Frequencies beyond 20 kHz are inaudible to the human ear — and therein lies their trickiness and usefulness. On set and in editing, we often work unconsciously with ultrasound because it is present everywhere in the real world: bats navigate with it, rodents communicate, and modern digital cameras record it unless we actively counteract it.

Ultrasound becomes practically relevant primarily in two scenarios. Firstly, when simulating rodent repellents or technical alarm systems — if a scene shows that invisible frequencies are meant to drive away rats or mice, we cut high-frequency sine waves (from 25 kHz upwards) into the soundtrack. These remain inaudible in the cinema mix but document that the device is "working." The dramatic effect then arises from the visual reaction of the animals, not from our hearing.

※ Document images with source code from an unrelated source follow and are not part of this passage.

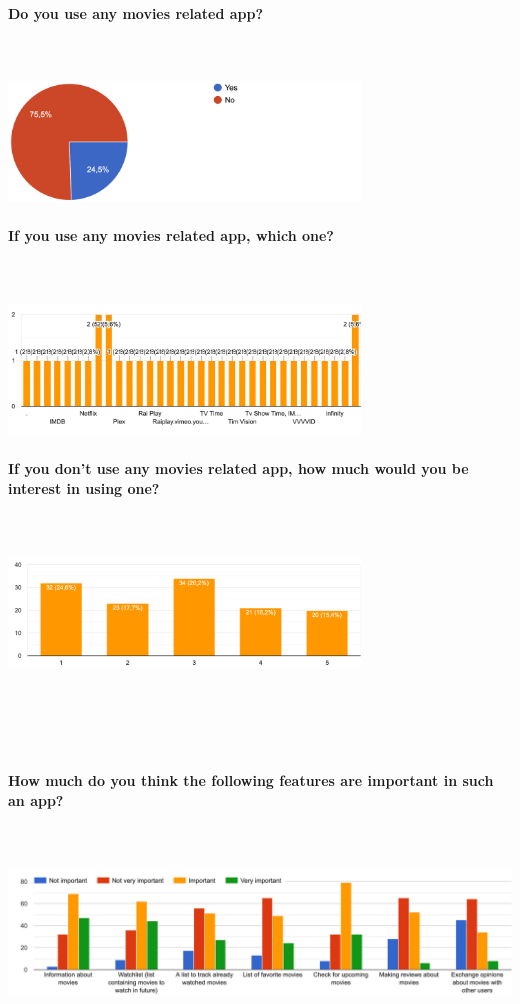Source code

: \documentclass[12pt, a4paper]{article}
\begin{document}
\paragraph{Do you use any movies related app?}\mbox{}\\\\
\includegraphics[width=0.7\textwidth]{Images/app.png}

\paragraph{If you use any movies related app, which one?}\mbox{}\\\\
\includegraphics[width=0.7\textwidth]{images/appUsed.png}

\paragraph{If you don't use any movies related app, how much would you be interest in using one?}\mbox{}\\\\
\includegraphics[width=0.7\textwidth]{images/interesting.png}\\\\\\\\\\

\paragraph{How much do you think the following features are important in such an app?}\mbox{}\\\\
\includegraphics[width=1\textwidth]{Images/features.png}
\end{document}

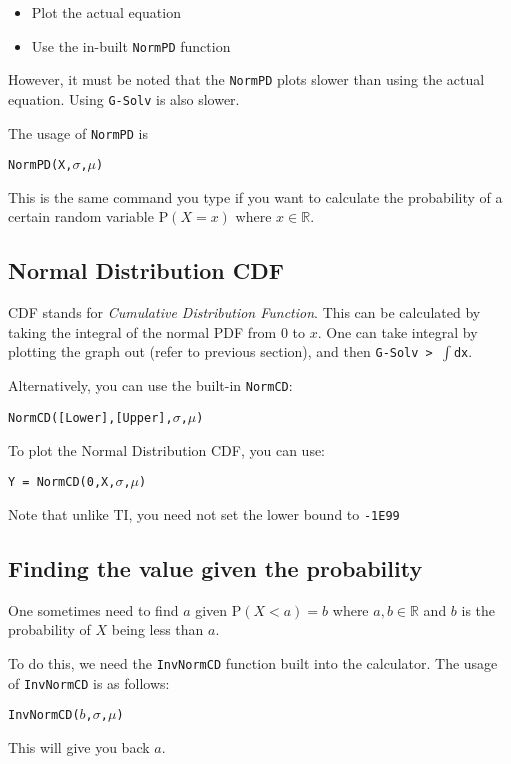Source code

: \documentclass[a5paper]{memoir}
\def\code#1{\texttt{#1}}
\newcommand{\addtoindex}[1]{#1\index{#1}}
\begin{document}
\begin{itemize}
	\item Plot the actual equation
	\item Use the in-built \code{NormPD} function
\end{itemize}

However, it must be noted that the \code{NormPD} plots slower than using the actual equation. Using \code{G-Solv} is also slower.

The usage of \code{\addtoindex{NormPD}} is 
\begin{center}
	\code{NormPD(X,$\sigma$,$\mu$)}
\end{center}

This is the same command you type if you want to calculate the probability of a certain random variable $\textrm{P}(X = x)$ where $x \in \mathbb{R}$.

\subsection{Normal Distribution CDF}
CDF stands for \textit{Cumulative Distribution Function}. This can be calculated by taking the integral of the normal PDF from 0 to $x$. One can take integral by plotting the graph out (refer to previous section), and then \code{G-Solv > $\int$dx}.

Alternatively, you can use the built-in \code{\addtoindex{NormCD}}:
\begin{center}
	\code{NormCD([Lower],[Upper],$\sigma$,$\mu$)}
\end{center}

To plot the Normal Distribution CDF, you can use:
\begin{center}
	\code{Y = NormCD(0,X,$\sigma$,$\mu$)}
\end{center}

Note that unlike TI, you need not set the lower bound to \code{-1E99}

\subsection{Finding the value given the probability}
One sometimes need to find $a$ given $\textrm{P}(X < a) = b$ where $a,b \in \mathbb{R}$ and $b$ is the probability of $X$ being less than $a$. 

To do this, we need the \code{\addtoindex{InvNormCD}} function built into the calculator. The usage of \code{InvNormCD} is as follows:
\begin{center}
	\code{InvNormCD($b$,$\sigma$,$\mu$)}
\end{center}

This will give you back $a$.

\printindex
\end{document}
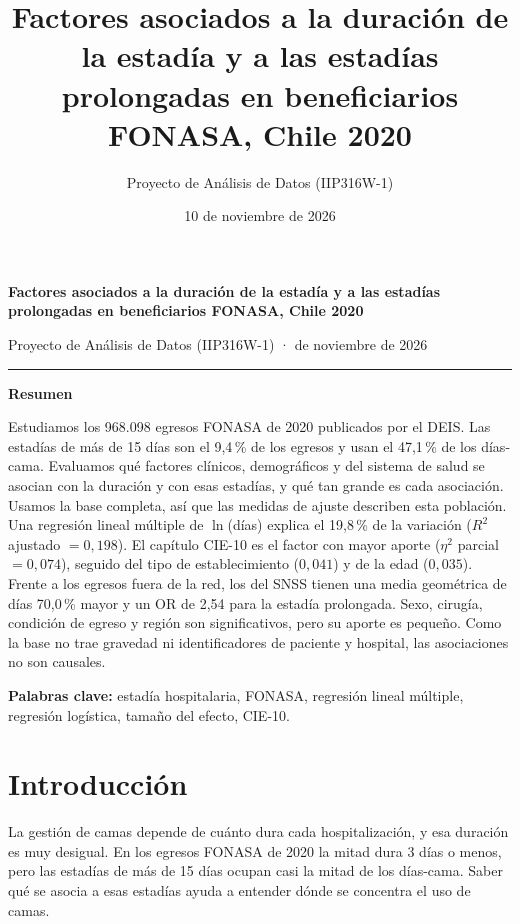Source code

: \documentclass[10.5pt,a4paper,headings=small,abstract=false]{scrartcl}
\title{Factores asociados a la duración de la estadía y a las estadías prolongadas en beneficiarios FONASA, Chile 2020}
\author{Proyecto de Análisis de Datos (IIP316W-1)}
\date{10 de noviembre de 2026}
\newcommand{\cie}{\mbox{CIE-10}}
\newcommand{\pct}{\,\%}
\begin{document}
{\raggedright
{\sffamily\bfseries\color{acento}\fontsize{21}{25}\selectfont Factores asociados a la duración de la estadía y a las estadías prolongadas en beneficiarios FONASA, Chile 2020\par}
\vspace{0.9em}
{\color{gris}\small Proyecto de Análisis de Datos (IIP316W-1) \quad· de noviembre de 2026\par}
\vspace{0.4em}
{\color{filete}\rule{\textwidth}{0.6pt}}\par}
\vspace{0.4em}

{\sffamily\bfseries\color{acento}\large Resumen}\par\vspace{-0.2em}
Estudiamos los 968.098 egresos FONASA de 2020 publicados por el DEIS. Las estadías de más de 15 días son el 9,4\pct{} de los egresos y usan el 47,1\pct{} de los días-cama. Evaluamos qué factores clínicos, demográficos y del sistema de salud se asocian con la duración y con esas estadías, y qué tan grande es cada asociación. Usamos la base completa, así que las medidas de ajuste describen esta población. Una regresión lineal múltiple de $\ln$(días) explica el 19,8\pct{} de la variación ($R^2$ ajustado $=0{,}198$). El capítulo \cie{} es el factor con mayor aporte ($\eta^2$ parcial $=0{,}074$), seguido del tipo de establecimiento ($0{,}041$) y de la edad ($0{,}035$). Frente a los egresos fuera de la red, los del SNSS tienen una media geométrica de días 70,0\pct{} mayor y un OR de 2,54 para la estadía prolongada. Sexo, cirugía, condición de egreso y región son significativos, pero su aporte es pequeño. Como la base no trae gravedad ni identificadores de paciente y hospital, las asociaciones no son causales.

{\small\color{gris}\textbf{Palabras clave:} estadía hospitalaria, FONASA, regresión lineal múltiple, regresión logística, tamaño del efecto, \cie.\par}

\section{Introducción}

La gestión de camas depende de cuánto dura cada hospitalización, y esa duración es muy desigual. En los egresos FONASA de 2020 la mitad dura 3 días o menos, pero las estadías de más de 15 días ocupan casi la mitad de los días-cama. Saber qué se asocia a esas estadías ayuda a entender dónde se concentra el uso de camas.
\end{document}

Secondly, in spatial sound design — Dolby Atmos and similar immersive formats use high-frequency content to create ambient atmosphere and subtle environmental attractors that operate below the conscious hearing threshold but create an unconscious presence. This is sound design on a psychoacoustic level.

An important practical detail: Not all playback systems reproduce ultrasound. Cinema chains with older Dolby systems often filter out frequencies >20 kHz; modern streamers and home theater setups can theoretically pass them but don't always do so. This means you can embed an ultrasound track in an Atmos master without it causing problems everywhere — it's practically a fallback layer for special systems. In any case, these extreme edges are negligible for loudness management (according to ITU BS.1770).

Common mistake: Confusion with high-pass filters. Ultrasound is not filtering; it is genuine, uncompressed frequency material. If you need a rodent repellent sound, you generate it digitally or buy it — not by EQing existing sounds. The quality of the source determines whether the frequencies remain stable enough to sound consistent in Atmos rendering.